College Board, a non-profit organization seeking to expand access to higher education, created the Capstone Program in 2014 because students were arriving to various universities without deep research abilities and writing skills. The program lasts for 2 years and contains AP Seminar and AP Research. The AP Seminar course prepares students for AP Research by teaching students how to investigate and write essays on a college level.

“This class is definitely the most helpful class that I’ve taken at Abilene High,” Alan Mercer, a senior who completed the AP Seminar course last year, said. “Mr. McGee teaches us how to use our skills and we have so much practice. We’re constantly writing and we’re constantly learning and putting these skills to use so that way we don’t lose them.”

Mercer is currently taking AP Research, where students use their knowledge from the previous course to write a 4,000-word essay about a certain topic. They work on the essay for the entire year.

 “I’m writing about how COVID-19 affected high schoolers’ decisions to choose jobs over postgraduate education, or college,” Mercer said. “College enrollment is at a decline, but employment rates are at an incline, so there’s a gap there that doesn’t make much sense. I’m wondering how COVID-19, since that’s a big reason for both of those things, is affecting that factor.”

Mercer said that Capstone helped him “tremendously” with his writing and not just in his English classes.

 “Sometimes when I’m in physics, we have to write a conclusion that needs to be a paragraph long,” Mercer said. “So, this class helps me with phrasing.”

Even though Mercer participates in Concert Choir, another choir class called Pure Gold, and after school practice for his golf team, he’s able to get his coursework finished.

“This class is not over-burdening,” Mercer said. “Sometimes, there would be quite a bit of homework, but it’s like that for every class.”

Senior Victoria Gao completed AP Seminar and currently takes AP Research. She believes that the Capstone program is important because it “fills their gaps in knowledge,” and teaches skills that are needed for college.

“You have to write research essays that are more independent, and the format is the same as what you have to do in college,” Gao said. “This course really teaches you to evaluate current research, bias, and legitimacy. I’ve already gotten a lot of college skills out of this course just from writing papers and doing presentations.”

The Capstone classes contain a small number of students, but Gao thinks that since there are fewer students, McGee is able to give each student enough attention in helping them decide their research topic.

 “Mr. McGee always says that we start out with a topic, and we can expand it or narrow it down as we go on,” Gao said. “Right now, my topic is how current culture affects the approach to environmentalism, but that’s just the rough draft.”

Gao and Mercer both had similar things to say about their teacher.

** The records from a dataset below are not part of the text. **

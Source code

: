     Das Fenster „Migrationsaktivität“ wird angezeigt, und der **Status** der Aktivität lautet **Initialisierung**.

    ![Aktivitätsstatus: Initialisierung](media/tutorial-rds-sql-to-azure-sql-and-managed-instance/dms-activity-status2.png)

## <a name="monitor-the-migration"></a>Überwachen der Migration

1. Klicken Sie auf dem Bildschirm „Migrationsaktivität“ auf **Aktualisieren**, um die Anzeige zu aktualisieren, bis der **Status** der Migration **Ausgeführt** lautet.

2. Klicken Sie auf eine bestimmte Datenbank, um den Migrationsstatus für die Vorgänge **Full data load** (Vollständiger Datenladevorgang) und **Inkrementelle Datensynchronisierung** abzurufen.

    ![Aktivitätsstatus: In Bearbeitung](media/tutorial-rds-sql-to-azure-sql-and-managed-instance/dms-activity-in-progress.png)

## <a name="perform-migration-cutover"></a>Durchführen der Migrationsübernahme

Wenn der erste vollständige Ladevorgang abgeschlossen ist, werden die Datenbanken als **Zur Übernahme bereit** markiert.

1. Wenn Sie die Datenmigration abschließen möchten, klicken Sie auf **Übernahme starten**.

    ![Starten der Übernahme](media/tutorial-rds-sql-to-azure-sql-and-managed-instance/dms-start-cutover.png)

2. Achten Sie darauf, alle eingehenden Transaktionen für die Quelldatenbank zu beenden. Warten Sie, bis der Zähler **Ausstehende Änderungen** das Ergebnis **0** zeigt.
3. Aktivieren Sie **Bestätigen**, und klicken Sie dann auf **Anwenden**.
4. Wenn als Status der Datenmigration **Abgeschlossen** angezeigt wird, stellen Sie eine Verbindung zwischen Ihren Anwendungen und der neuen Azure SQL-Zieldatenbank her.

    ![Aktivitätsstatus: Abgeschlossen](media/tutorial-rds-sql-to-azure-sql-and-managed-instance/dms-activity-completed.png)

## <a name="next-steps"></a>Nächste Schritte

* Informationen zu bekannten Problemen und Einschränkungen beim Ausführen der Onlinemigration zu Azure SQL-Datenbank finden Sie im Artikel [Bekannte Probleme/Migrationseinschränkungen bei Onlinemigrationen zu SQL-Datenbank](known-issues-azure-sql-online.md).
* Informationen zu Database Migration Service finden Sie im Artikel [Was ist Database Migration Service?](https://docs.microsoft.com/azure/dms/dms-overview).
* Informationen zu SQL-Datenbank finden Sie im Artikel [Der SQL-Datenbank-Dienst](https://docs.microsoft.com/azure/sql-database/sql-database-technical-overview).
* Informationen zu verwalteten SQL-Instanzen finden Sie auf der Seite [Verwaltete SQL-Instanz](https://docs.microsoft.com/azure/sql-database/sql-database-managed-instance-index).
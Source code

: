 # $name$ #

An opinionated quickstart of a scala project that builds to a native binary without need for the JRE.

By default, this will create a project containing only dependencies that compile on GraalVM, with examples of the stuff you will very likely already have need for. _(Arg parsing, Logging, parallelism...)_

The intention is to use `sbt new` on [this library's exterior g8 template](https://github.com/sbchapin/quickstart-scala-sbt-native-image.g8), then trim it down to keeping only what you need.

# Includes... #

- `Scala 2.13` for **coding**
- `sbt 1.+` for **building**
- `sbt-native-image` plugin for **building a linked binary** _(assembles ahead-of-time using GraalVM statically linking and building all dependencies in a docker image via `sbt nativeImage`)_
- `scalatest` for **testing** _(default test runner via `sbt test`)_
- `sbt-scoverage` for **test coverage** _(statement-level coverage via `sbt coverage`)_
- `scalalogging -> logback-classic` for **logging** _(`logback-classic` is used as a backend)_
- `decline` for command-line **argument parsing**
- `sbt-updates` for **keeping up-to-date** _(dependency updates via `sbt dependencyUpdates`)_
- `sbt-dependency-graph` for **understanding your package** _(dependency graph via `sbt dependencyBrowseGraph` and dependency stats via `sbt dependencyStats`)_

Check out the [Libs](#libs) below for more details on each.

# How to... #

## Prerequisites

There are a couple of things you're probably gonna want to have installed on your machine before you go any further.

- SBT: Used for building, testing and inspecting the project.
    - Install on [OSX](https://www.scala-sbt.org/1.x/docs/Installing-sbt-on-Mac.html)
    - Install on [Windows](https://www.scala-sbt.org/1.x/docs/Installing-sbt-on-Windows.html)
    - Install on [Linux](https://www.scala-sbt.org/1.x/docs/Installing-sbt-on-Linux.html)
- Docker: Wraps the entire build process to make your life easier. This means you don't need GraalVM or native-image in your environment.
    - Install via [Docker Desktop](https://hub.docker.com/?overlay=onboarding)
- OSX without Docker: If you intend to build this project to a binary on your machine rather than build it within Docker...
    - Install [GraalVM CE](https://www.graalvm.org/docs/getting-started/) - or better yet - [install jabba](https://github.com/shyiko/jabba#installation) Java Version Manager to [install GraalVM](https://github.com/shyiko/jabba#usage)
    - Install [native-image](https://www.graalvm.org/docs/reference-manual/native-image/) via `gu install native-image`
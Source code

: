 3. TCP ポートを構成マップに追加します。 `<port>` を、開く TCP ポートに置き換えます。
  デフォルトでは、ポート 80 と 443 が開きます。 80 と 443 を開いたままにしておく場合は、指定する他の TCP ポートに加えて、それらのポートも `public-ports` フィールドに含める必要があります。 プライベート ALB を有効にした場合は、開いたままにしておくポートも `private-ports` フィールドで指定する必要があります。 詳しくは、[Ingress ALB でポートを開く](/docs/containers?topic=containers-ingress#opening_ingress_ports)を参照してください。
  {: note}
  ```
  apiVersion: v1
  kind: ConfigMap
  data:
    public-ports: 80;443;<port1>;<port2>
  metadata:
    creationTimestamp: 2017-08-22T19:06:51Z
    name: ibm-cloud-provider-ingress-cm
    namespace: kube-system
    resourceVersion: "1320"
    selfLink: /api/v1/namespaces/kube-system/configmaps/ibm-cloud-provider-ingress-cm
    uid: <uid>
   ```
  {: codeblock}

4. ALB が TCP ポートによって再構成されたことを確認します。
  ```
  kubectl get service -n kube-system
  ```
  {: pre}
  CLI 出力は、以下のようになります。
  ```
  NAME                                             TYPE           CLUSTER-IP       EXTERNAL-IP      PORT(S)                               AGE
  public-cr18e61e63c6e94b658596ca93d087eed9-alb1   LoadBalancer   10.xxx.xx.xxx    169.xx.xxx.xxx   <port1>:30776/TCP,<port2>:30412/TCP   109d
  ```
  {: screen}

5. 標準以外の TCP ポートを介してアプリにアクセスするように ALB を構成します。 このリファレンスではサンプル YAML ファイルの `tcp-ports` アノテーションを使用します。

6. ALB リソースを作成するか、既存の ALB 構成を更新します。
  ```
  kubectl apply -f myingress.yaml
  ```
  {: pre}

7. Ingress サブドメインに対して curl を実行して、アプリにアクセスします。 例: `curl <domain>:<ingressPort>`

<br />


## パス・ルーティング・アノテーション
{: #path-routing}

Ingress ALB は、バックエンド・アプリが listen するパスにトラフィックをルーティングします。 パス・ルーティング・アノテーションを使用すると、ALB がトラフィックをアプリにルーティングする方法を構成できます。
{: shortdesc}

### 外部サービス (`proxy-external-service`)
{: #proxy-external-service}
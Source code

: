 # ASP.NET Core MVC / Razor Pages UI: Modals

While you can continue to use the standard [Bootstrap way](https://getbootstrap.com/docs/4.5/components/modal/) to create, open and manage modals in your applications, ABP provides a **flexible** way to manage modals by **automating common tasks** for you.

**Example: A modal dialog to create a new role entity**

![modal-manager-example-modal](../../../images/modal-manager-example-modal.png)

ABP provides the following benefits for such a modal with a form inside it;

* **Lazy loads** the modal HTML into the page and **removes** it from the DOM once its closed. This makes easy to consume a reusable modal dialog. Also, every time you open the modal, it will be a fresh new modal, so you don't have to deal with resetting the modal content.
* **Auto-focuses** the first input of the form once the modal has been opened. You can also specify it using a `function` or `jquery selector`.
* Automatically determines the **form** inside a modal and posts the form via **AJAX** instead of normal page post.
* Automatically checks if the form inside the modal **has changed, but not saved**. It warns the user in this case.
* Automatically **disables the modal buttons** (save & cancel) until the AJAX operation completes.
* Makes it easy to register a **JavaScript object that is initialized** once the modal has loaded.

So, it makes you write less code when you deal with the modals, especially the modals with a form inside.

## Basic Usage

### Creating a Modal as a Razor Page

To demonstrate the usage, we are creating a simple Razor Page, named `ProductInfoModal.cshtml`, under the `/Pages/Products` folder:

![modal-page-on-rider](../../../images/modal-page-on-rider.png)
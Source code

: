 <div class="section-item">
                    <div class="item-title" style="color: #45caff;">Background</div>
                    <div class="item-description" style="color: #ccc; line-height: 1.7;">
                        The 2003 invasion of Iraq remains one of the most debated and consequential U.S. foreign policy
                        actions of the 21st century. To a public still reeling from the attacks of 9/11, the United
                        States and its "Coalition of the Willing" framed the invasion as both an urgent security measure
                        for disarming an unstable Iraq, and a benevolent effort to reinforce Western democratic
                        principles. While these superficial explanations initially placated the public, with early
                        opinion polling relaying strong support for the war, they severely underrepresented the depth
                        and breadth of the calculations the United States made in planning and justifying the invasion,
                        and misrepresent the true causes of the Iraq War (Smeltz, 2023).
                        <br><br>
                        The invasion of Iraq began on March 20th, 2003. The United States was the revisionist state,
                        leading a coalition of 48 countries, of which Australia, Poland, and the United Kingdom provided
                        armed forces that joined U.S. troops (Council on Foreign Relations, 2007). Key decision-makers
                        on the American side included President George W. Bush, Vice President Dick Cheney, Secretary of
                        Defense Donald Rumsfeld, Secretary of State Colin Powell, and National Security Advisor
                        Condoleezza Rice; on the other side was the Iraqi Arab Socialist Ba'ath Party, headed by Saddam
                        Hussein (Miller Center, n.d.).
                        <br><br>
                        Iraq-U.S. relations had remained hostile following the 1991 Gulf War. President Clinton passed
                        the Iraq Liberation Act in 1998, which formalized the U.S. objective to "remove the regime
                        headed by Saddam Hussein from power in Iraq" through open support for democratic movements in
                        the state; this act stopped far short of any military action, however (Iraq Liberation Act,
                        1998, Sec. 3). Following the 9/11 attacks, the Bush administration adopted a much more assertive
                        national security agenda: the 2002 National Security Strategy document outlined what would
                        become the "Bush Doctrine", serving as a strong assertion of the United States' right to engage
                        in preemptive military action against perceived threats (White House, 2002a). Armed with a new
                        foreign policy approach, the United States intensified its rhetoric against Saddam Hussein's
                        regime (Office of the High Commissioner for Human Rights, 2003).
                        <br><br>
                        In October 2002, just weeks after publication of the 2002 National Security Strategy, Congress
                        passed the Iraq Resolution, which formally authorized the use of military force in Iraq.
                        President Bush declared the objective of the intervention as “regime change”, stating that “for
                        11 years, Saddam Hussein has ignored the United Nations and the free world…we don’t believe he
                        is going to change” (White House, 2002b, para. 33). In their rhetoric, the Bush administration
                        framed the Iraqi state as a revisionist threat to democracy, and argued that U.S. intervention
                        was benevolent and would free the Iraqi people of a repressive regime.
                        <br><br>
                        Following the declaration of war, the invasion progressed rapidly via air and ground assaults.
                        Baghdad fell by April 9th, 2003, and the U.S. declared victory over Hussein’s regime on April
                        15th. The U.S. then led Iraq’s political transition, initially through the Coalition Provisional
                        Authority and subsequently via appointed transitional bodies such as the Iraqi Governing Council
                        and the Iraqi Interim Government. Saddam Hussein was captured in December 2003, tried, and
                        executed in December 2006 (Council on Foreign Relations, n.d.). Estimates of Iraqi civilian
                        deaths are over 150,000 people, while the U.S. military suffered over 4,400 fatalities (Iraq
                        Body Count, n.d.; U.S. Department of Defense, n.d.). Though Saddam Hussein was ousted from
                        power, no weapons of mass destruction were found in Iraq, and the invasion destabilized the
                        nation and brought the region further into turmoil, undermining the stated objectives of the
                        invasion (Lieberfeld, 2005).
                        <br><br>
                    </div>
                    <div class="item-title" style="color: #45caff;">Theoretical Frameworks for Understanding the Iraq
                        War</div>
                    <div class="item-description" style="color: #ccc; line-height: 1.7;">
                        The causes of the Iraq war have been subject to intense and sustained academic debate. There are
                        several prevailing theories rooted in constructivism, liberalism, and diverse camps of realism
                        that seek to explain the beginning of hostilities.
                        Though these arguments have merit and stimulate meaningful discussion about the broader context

 “He’s definitely the best teacher I’ve ever had,” Mercer said. “He jokes with us, he’s funny, and he knows exactly what he’s talking about. He helps us in any way that we need.”

McGee recognizes that Capstone has a reputation for being a “difficult course”, but he believes that students shouldn’t be discouraged from taking the classes.

 “There is some difficulty with it, but we have our fun as well,” McGee said. “I think it’s useful because not only is it a college preparation course, but it also prepares students for every other discipline. It really doesn’t fall neatly into anything specific, so it’s a course that applies to every course.”